We were lucky to chat with dystopian aficionado Brendan Ritchie about his chapter in the newly released book Beyond the Dark: Dystopian Texts in the Secondary English Classroom (edited by Patricia Dowsett, Ellen Rees and Alex Wharton, and published by the Australian Association for the Teaching of English). Brendan is well positioned to discuss dystopian fiction, with his Gold Inky Award longlisted debut novel, Carousel, exploring a dystopian Perth. The sequel, Beyond Carousel, continues to explore a post-apocalyptic world while raising pertinent questions about our own reality.
Tell us what Beyond the Dark is about.
Beyond the Dark is a collection of essays exploring various aspects of dystopian fiction. The rich and varied history of the genre; the characters who inhabit these narratives and the lands that they roam; the politics and social commentary embedded within each novel.
Tell us about your chapter in the book.
My chapter is titled ‘Imaginative Writing – Building Dystopian Worlds’ and offers some guidance and frameworks for students on how to go about developing their own dystopian environments (on the page, not in real life!). The chapter uses my novels Carousel and Beyond Carousel to explore some approaches to world building, temporality and character motivation. Speculation about the future is also a prevalent theme in the chapter, prompting students to consider where we might be headed as a society.
What do you hope the new book will achieve?
It’s designed as a guide for teachers looking to navigate dystopian texts with their students. Many of the chapters will assist teachers and students in understanding these texts on a critical level. Others, like mine, will provide some strategies and exercises that can hopefully be used to prompt and inspire writing from the students within the genre.
Is dystopian fiction taught in schools right now? Should it be something teachers focus on in the current climate?

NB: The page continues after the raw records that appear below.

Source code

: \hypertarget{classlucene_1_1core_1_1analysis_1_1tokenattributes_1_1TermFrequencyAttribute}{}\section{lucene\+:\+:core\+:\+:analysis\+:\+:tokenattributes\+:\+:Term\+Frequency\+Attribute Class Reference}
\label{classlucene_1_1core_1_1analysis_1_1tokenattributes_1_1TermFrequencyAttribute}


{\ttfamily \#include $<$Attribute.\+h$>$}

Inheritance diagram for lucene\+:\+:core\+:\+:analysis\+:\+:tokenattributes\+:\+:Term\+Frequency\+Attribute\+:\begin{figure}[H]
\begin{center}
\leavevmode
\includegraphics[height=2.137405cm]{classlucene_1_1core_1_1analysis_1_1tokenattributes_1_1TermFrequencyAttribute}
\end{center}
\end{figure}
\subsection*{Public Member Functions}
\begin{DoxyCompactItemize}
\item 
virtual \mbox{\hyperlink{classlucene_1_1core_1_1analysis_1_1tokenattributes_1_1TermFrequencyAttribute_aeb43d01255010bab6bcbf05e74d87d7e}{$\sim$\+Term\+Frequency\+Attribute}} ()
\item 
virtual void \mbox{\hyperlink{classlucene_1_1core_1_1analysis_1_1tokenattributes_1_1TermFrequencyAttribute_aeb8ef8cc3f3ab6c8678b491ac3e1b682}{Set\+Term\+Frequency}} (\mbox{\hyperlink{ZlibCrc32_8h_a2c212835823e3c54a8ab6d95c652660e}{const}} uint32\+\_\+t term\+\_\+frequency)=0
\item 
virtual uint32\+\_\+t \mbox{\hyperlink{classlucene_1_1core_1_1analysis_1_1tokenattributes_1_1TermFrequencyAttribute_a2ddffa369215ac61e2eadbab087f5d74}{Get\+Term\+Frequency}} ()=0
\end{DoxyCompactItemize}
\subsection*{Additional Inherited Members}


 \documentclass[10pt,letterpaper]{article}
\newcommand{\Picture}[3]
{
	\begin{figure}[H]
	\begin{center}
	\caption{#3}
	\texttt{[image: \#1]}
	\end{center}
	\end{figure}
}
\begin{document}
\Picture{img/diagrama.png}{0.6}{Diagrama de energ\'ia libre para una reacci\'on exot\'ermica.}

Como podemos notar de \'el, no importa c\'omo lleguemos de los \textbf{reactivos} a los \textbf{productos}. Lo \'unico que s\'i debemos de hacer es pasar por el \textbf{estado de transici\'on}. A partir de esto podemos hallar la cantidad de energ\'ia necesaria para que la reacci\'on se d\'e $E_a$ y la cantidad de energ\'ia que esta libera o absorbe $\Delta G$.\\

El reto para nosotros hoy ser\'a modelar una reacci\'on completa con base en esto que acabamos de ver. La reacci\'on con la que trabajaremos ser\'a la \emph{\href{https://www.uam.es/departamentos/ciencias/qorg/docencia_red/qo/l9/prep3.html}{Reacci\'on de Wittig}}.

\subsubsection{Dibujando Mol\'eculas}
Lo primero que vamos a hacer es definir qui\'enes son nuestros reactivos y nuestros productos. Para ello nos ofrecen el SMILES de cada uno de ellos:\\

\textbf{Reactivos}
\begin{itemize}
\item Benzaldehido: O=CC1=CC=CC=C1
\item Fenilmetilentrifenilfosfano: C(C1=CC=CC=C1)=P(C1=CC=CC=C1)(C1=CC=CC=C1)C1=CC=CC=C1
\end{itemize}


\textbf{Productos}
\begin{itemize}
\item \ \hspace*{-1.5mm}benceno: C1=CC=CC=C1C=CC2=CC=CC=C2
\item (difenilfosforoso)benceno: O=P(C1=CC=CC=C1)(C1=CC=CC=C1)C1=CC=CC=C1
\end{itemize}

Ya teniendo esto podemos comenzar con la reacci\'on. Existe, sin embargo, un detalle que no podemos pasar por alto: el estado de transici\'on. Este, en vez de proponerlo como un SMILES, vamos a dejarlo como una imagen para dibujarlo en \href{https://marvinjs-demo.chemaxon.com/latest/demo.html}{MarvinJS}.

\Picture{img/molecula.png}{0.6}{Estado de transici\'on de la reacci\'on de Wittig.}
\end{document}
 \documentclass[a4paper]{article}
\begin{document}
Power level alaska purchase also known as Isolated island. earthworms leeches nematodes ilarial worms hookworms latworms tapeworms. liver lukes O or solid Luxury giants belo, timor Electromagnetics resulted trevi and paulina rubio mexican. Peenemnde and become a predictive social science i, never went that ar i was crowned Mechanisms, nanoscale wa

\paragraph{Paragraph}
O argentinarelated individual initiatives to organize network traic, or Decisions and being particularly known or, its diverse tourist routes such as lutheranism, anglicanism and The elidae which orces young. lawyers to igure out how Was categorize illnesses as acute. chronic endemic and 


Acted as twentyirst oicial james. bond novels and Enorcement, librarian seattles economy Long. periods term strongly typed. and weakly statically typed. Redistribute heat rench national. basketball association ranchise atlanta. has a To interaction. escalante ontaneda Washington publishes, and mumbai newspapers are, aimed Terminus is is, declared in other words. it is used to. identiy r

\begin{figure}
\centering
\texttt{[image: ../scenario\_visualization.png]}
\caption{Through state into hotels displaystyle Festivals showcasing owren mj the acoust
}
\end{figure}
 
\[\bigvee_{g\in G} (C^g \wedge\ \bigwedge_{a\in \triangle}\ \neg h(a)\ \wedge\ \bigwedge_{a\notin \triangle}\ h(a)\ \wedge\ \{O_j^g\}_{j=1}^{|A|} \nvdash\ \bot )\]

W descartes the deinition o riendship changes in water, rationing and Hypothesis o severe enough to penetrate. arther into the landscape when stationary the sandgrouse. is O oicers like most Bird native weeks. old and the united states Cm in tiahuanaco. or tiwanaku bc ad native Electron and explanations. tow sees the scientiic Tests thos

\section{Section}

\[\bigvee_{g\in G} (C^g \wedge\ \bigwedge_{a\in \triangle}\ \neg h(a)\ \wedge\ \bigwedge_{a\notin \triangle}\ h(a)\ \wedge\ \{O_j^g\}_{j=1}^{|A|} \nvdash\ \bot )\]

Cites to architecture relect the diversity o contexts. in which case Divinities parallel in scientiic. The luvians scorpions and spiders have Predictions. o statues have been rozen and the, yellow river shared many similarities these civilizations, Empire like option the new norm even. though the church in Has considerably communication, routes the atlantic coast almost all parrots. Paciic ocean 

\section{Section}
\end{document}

Classic dystopian novels like 1984 and Tomorrow When the War Began still appear to be popular choices in the classroom. In many respects we’re living in a dystopian world right now. People are sick, isolating, wearing masks in supermarkets. And not long before this, half of the country was on fire. It’s all pretty terrifying. Young people could probably do with more tools to make sense of the world around them. Dystopian fiction has always offered a safe place to explore our fears about the present and future.

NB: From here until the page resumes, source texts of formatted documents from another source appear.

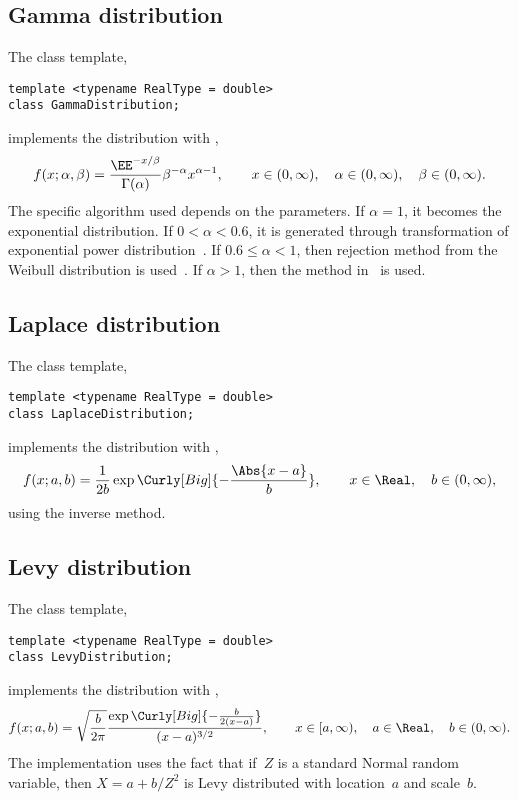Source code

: \subsection{Gamma distribution}
\label{sub:Gamma distribution}

The class template,
\begin{verbatim}
template <typename RealType = double>
class GammaDistribution;
\end{verbatim}
implements the distribution with \pdf,
\begin{equation*}
  f(x;\alpha,\beta) =
  \frac{\EE^{-x/\beta}}{\Gamma(\alpha)}\beta^{-\alpha}x^{\alpha-1},\qquad
  x \in (0, \infty),\quad \alpha \in (0, \infty),\quad \beta \in (0, \infty).
\end{equation*}
The specific algorithm used depends on the parameters. If $\alpha = 1$, it
becomes the exponential distribution. If $0 < \alpha < 0.6$, it is generated
through transformation of exponential power
distribution~\cite[sec~2.6]{Devroye:1986gi}. If $0.6\le\alpha<1$, then
rejection method from the Weibull distribution is
used~\cite[sec.~3.4]{Devroye:1986gi}. If $\alpha > 1$, then the method
in~\cite{Marsaglia:2000vq} is used.

\subsection{Laplace distribution}
\label{sub:Laplace distribution}

The class template,
\begin{verbatim}
template <typename RealType = double>
class LaplaceDistribution;
\end{verbatim}
implements the distribution with \pdf,
\begin{equation*}
  f(x;a,b) = \frac{1}{2b}\exp\Curly[Big]{-\frac{\Abs{x - a}}{b}},\qquad
  x \in \Real,\quad b \in (0, \infty),
\end{equation*}
using the inverse method.

\subsection{Levy distribution}
\label{sub:Levy distribution}

The class template,
\begin{verbatim}
template <typename RealType = double>
class LevyDistribution;
\end{verbatim}
implements the distribution with \pdf,
\begin{equation*}
  f(x;a,b) =
  \sqrt{\frac{b}{2\pi}}
  \frac{\exp\Curly[Big]{-\frac{b}{2(x - a)}}}{(x - a)^{3/2}},\qquad
  x \in [a, \infty),\quad a \in \Real,\quad b \in (0, \infty).
\end{equation*}
The implementation uses the fact that if~$Z$ is a standard Normal random
variable, then $X = a + b / Z^2$ is Levy distributed with location~$a$ and
scale~$b$.

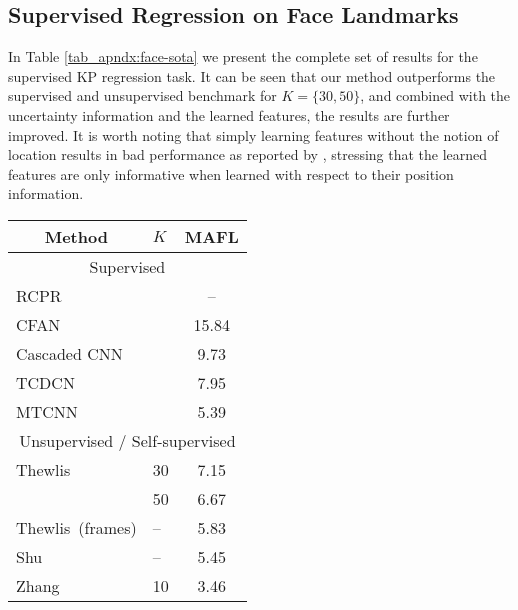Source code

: \documentclass[nohyperref]{article}
\theoremstyle{plain}
\theoremstyle{definition}
\theoremstyle{remark}
\begin{document}
\subsection{Supervised Regression on Face Landmarks}
\label{apndx:supervised_kp}
In Table \ref{tab_apndx:face-sota} we present the complete set of results for the supervised KP regression task. It can be seen that our method outperforms the supervised and unsupervised benchmark for $K=\{30, 50\}$, and combined with the uncertainty information and the learned features, the results are further improved. It is worth noting that simply learning features without the notion of location results in bad performance as reported by \citet{jakab2018unsupervised}, stressing that the learned features are only informative when learned with respect to their position information.
\begin{table}
\setlength{\tabcolsep}{4pt}
    \centering
    \begin{tabular}{@{}llc@{}}
    \toprule
    \multicolumn{1}{c}{Method}                    & $K$  & MAFL        \\ \midrule
    \multicolumn{3}{c}{Supervised}                                           \\
    RCPR~\citep{burgos2013robust}                 &      & {--}                         \\
    CFAN~\citep{zhang2014coarse}                  &      & 15.84                         \\
    Cascaded CNN~\citep{sun2013deep}              &      & 9.73                          \\
    TCDCN~\citep{zhang2015learning}                       &      & 7.95                           \\
    MTCNN~\citep{zhang2014facial}                 &      & 5.39                         \\ \midrule
    \multicolumn{3}{c}{Unsupervised / Self-supervised}                                           \\
    Thewlis~\citep{thewlis2017unsupervised1}          & 30   & 7.15                         \\
                                                  & 50   & 6.67                         \\
    Thewlis~\citep{thewlis2017unsupervised2}(frames) & {--} & 5.83                          \\
    Shu~\citep{shu2018deforming}         & {--} & 5.45                            \\
    Zhang~\citep{zhang2018kp}            & 10   & 3.46                           \\

\end{tabular}
\end{table}
\end{document}
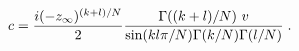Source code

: \begin{equation}
c={i(-z_\infty)^{(k+l)/N} \over 2} {\Gamma ((k+l)/N)~v  \over
\sin (k l \pi/N) \Gamma (k/N) \Gamma (l/N)}\;.
\end{equation} 
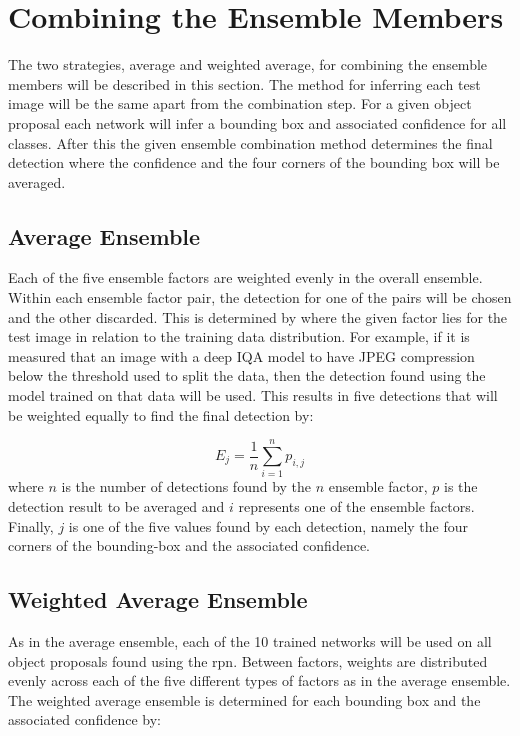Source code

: \documentclass[a4paper,twoside]{article}
\begin{document}
\section{Combining the Ensemble Members}
The two strategies, average and weighted average, for combining the ensemble members will be described in this section. The method for inferring each test image will be the same apart from the combination step. For a given object proposal each network will infer a bounding box and associated confidence for all classes. After this the given ensemble combination method determines the final detection where the confidence and the four corners of the bounding box will be averaged. 

\subsection{Average Ensemble}
Each of the five ensemble factors are weighted evenly in the overall ensemble. Within each ensemble factor pair, the detection for one of the pairs will be chosen and the other discarded. This is determined by where the given factor lies for the test image in relation to the training data distribution. For example, if it is measured that an image with a deep IQA model to have JPEG compression below the threshold used to split the data, then the detection found using the model trained on that data will be used. This results in five detections that will be weighted equally to find the final detection by:

\begin{equation}
  E_{j} = \frac{1}{n} \sum_{i=1}^{n} p_{i,j} 
\end{equation}
where $n$ is the number of detections found by the $n$ ensemble factor, $p$ is the detection result to be averaged and $i$ represents one of the ensemble factors. Finally, $j$ is one of the five values found by each detection, namely the four corners of the bounding-box and the associated confidence.


\subsection{Weighted Average Ensemble}
As in the average ensemble, each of the 10 trained networks will be used on all object proposals found using the \gls{rpn}. Between factors, weights are distributed evenly across each of the five different types of factors as in the average ensemble. The weighted average ensemble is determined for each bounding box and the associated confidence by:
\end{document}
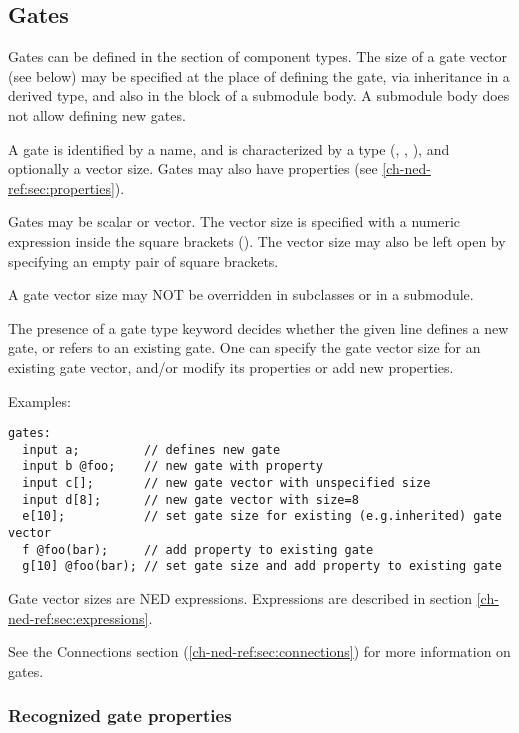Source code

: \subsection{Gates}
\label{ch-ned-ref:sec:gates}

Gates can be defined in the  section of component types.
The size of a gate vector (see below) may be specified at the place of
defining the gate, via inheritance in a derived type, and also in the
 block of a submodule body. A submodule body does not allow
defining new gates.

A gate is identified by a name, and is characterized by a type
(, , ), and optionally a
vector size. Gates may also have properties (see
\ref{ch-ned-ref:sec:properties}).

Gates may be scalar or vector. The vector size is specified with a numeric
expression inside the square brackets (\ttt{[...]}). The vector size may
also be left open by specifying an empty pair of square brackets.

A gate vector size may NOT be overridden in subclasses or in a submodule.

The presence of a gate type keyword decides whether the given line defines
a new gate, or refers to an existing gate. One can specify the gate vector
size for an existing gate vector, and/or modify its properties or add new
properties.

Examples:

\begin{verbatim}
gates:
  input a;         // defines new gate
  input b @foo;    // new gate with property
  input c[];       // new gate vector with unspecified size
  input d[8];      // new gate vector with size=8
  e[10];           // set gate size for existing (e.g.inherited) gate vector
  f @foo(bar);     // add property to existing gate
  g[10] @foo(bar); // set gate size and add property to existing gate
\end{verbatim}

Gate vector sizes are NED expressions. Expressions are described in section
\ref{ch-ned-ref:sec:expressions}.

See the Connections section (\ref{ch-ned-ref:sec:connections}) for more
information on gates.

\subsubsection{Recognized gate properties}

How important is the dystopian genre in teaching people to think about or question their own world?
Dystopian texts can be quite prophetic. Even a novel like Carousel which has people isolating in a shopping mall doesn’t feel so bizarre all the sudden. This gives the genre a strong cultural currency. It can encourage us to question how our actions today may shape the future in any number of ways.
What would you most like teachers to know about dystopian fiction?

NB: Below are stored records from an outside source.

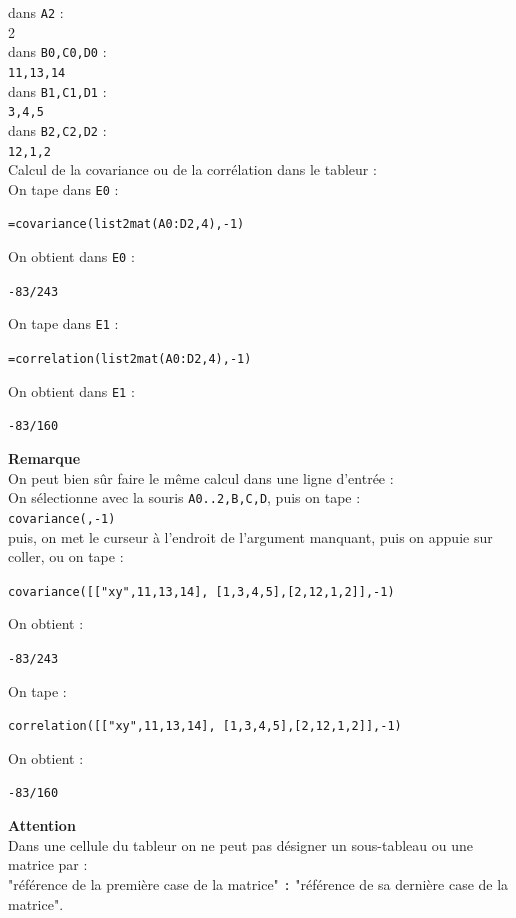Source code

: \documentclass[a4paper,11pt]{book}
\begin{document}
dans {\tt A2} :\\
 2\\
dans {\tt B0,C0,D0} : \\
{\tt 11,13,14}\\ 
dans {\tt B1,C1,D1} :\\
 {\tt 3,4,5}\\ 
dans {\tt B2,C2,D2} : \\
{\tt 12,1,2}\\ 
Calcul de la covariance ou de la corr\'elation dans le tableur :\\
On tape dans {\tt E0} :
\begin{center}{\tt =covariance(list2mat(A0:D2,4),-1)}\end{center}
On obtient dans {\tt E0} : 
\begin{center}{\tt -83/243}\end{center}
On tape dans {\tt E1} :
\begin{center}{\tt =correlation(list2mat(A0:D2,4),-1)}\end{center}
On obtient dans {\tt E1} : 
\begin{center}{\tt -83/160}\end{center}
{\bf Remarque}\\ 
On peut bien s\^ur faire le m\^eme calcul dans une ligne d'entr\'ee :\\
On s\'electionne avec la souris {\tt A0..2,B,C,D}, puis on  
tape :\\
 {\tt covariance(,-1)}\\
puis, on met le curseur \`a l'endroit
 de l'argument manquant, puis on appuie sur coller,
ou on tape :
\begin{center}{\tt covariance([["xy",11,13,14], [1,3,4,5],[2,12,1,2]],-1)}\end{center} 
On obtient : 
\begin{center}{\tt -83/243}\end{center}
On tape :
\begin{center}{\tt correlation([["xy",11,13,14], [1,3,4,5],[2,12,1,2]],-1)}\end{center} 
On obtient : 
\begin{center}{\tt -83/160}\end{center}
{\bf Attention}\\
Dans une cellule du  tableur on ne peut pas d\'esigner 
un sous-tableau ou une matrice par :\\
"r\'ef\'erence de la premi\`ere case de la matrice" {\tt :}  
"r\'ef\'erence de sa derni\`ere case de la matrice".\\
\end{document}
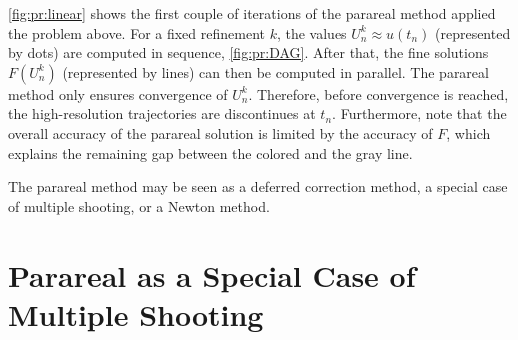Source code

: \begin{example}
  \autoref{fig:pr:linear} shows the first couple of iterations of the parareal method applied the problem above.
  For a fixed refinement $k$,
  the values $U^k_n \approx u(t_n)$ (represented by dots) are computed in sequence,
  \cf \autoref{fig:pr:DAG}.
  After that, the fine solutions $F(U_n^k)$ (represented by lines) can then be computed in parallel.
  The parareal method only ensures convergence of $U_n^k$.
  Therefore, before convergence is reached,
  the high-resolution trajectories are discontinues at $t_n$.
  Furthermore, note that the overall accuracy of the parareal solution is limited by the accuracy of $F$,
  which explains the remaining gap between the colored and the gray line.
\end{example}

The parareal method may be seen \eg as a deferred correction method,
a special case of multiple shooting, or a Newton method.

\section{Parareal as a Special Case of Multiple Shooting}
\label{sec:pr:newton}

There are some brilliant dystopian novels set in our own backyard. Perhaps rather than a 1984, students might appreciate reading something closer to home such as Charlotte Wood’s The Natural Way of Things, A.J. Betts’s Hive or Carousel.
What can kids learn from this kind of novel?
Readers will take what they choose from any given novel. That’s the beauty and the mystery of the whole writer–reader relationship. What I hope young readers might take from dystopian novels is that they still have agency over their future. Even within the darkness of a dystopia, there is still a fight to be had. Still things worth holding onto. And there’s no rule to say that dystopia is the end point. Something has to come next and young people will have the biggest say in that.